Dataset records:
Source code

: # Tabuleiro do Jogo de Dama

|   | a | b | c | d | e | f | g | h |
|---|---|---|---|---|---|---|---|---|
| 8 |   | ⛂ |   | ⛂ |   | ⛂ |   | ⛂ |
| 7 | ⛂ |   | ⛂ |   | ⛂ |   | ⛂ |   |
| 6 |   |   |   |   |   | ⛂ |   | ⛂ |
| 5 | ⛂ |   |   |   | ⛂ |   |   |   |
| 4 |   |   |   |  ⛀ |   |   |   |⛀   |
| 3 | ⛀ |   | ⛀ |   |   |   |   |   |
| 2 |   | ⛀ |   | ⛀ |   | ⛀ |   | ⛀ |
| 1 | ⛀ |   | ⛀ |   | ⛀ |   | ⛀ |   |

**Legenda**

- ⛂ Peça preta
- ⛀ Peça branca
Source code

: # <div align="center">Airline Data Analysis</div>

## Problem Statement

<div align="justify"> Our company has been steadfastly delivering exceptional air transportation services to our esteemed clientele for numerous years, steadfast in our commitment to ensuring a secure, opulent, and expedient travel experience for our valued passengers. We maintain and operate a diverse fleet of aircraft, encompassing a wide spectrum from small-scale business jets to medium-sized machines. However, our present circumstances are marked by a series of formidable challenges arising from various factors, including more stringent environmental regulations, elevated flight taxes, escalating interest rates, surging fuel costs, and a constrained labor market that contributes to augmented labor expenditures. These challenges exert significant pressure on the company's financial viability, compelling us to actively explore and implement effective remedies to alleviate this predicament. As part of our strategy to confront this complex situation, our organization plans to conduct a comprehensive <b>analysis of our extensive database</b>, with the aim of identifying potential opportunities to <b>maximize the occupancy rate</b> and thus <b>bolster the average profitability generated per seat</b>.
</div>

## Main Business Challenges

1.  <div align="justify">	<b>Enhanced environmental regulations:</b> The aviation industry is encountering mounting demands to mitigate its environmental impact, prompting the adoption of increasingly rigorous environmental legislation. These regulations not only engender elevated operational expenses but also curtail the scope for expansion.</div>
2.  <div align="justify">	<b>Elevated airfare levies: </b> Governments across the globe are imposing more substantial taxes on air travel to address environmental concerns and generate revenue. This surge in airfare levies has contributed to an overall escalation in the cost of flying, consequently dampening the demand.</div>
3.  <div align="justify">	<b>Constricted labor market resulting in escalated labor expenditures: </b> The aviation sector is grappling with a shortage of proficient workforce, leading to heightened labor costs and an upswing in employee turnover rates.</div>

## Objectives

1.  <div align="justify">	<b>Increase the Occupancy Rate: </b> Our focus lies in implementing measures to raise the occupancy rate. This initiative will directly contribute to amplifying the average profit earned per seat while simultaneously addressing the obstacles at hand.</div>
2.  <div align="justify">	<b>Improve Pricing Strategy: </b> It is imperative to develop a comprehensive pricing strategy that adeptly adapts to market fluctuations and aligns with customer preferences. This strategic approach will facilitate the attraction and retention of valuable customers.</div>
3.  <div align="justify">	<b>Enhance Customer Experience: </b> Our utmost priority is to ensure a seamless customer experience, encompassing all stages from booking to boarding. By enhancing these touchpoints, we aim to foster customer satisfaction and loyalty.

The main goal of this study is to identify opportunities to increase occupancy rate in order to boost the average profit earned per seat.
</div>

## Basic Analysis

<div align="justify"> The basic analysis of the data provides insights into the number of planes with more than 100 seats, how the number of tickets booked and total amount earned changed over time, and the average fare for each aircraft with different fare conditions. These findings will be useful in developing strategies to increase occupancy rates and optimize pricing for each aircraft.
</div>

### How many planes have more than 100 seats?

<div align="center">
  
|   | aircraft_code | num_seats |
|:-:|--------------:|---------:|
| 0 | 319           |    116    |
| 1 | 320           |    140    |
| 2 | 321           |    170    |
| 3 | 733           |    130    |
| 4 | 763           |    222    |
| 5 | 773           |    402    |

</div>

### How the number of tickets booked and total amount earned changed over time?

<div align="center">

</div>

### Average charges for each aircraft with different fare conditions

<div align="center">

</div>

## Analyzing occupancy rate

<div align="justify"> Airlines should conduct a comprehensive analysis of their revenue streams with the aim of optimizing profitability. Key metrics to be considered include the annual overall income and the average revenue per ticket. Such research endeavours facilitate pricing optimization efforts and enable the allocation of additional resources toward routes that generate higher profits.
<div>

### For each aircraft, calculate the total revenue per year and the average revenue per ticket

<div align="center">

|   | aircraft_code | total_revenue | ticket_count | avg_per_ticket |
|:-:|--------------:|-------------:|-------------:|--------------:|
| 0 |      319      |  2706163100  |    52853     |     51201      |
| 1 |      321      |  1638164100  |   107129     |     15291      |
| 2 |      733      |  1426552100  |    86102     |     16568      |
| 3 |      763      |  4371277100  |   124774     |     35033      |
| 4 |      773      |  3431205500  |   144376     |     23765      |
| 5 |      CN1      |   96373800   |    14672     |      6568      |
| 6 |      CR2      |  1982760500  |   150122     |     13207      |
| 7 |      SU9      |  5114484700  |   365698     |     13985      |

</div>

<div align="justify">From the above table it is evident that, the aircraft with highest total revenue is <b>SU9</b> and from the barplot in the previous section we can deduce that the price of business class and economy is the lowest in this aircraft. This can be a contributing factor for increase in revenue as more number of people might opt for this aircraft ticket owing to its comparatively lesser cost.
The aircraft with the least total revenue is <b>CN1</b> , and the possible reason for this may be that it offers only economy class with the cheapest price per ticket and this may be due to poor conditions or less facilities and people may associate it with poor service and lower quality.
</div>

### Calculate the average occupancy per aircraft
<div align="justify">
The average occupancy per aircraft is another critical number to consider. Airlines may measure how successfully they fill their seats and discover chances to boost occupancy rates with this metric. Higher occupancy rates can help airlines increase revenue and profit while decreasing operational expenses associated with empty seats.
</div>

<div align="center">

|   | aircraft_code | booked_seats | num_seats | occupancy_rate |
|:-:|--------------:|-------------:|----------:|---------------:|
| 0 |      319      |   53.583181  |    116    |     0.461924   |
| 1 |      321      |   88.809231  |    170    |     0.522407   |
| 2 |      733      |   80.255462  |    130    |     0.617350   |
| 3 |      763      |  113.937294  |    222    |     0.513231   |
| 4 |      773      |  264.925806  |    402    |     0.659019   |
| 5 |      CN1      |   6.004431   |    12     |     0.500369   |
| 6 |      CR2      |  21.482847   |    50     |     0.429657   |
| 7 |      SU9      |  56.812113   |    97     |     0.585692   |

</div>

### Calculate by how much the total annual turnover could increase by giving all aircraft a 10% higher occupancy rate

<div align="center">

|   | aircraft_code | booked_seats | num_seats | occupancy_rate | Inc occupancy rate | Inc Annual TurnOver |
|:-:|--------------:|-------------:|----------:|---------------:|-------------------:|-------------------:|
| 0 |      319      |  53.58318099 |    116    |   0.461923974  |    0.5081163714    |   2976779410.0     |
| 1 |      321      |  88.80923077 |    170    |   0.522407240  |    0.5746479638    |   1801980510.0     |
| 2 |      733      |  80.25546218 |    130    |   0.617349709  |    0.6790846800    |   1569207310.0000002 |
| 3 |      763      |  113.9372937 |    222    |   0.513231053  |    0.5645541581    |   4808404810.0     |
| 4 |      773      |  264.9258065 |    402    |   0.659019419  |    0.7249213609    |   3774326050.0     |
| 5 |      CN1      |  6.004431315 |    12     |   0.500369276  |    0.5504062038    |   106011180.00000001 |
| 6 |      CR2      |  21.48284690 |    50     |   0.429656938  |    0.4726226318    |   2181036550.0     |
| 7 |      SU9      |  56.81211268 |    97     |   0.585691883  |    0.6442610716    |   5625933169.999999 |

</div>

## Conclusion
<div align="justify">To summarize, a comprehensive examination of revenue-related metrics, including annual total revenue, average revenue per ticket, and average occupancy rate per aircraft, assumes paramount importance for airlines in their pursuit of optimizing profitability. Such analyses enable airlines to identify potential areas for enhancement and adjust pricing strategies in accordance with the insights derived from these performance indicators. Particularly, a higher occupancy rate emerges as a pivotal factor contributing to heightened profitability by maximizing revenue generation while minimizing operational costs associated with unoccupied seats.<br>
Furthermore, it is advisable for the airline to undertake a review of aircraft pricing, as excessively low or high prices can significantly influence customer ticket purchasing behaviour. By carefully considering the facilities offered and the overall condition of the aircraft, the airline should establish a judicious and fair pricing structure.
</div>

Task goal: Take the lines above from the first through the one containing "## Problem Statement" and reproduce them exactly; include nothing else.

Final answer:
Source code

: # Tabuleiro do Jogo de Dama

|   | a | b | c | d | e | f | g | h |
|---|---|---|---|---|---|---|---|---|
| 8 |   | ⛂ |   | ⛂ |   | ⛂ |   | ⛂ |
| 7 | ⛂ |   | ⛂ |   | ⛂ |   | ⛂ |   |
| 6 |   |   |   |   |   | ⛂ |   | ⛂ |
| 5 | ⛂ |   |   |   | ⛂ |   |   |   |
| 4 |   |   |   |  ⛀ |   |   |   |⛀   |
| 3 | ⛀ |   | ⛀ |   |   |   |   |   |
| 2 |   | ⛀ |   | ⛀ |   | ⛀ |   | ⛀ |
| 1 | ⛀ |   | ⛀ |   | ⛀ |   | ⛀ |   |

**Legenda**

- ⛂ Peça preta
- ⛀ Peça branca
Source code

: # <div align="center">Airline Data Analysis</div>

## Problem Statement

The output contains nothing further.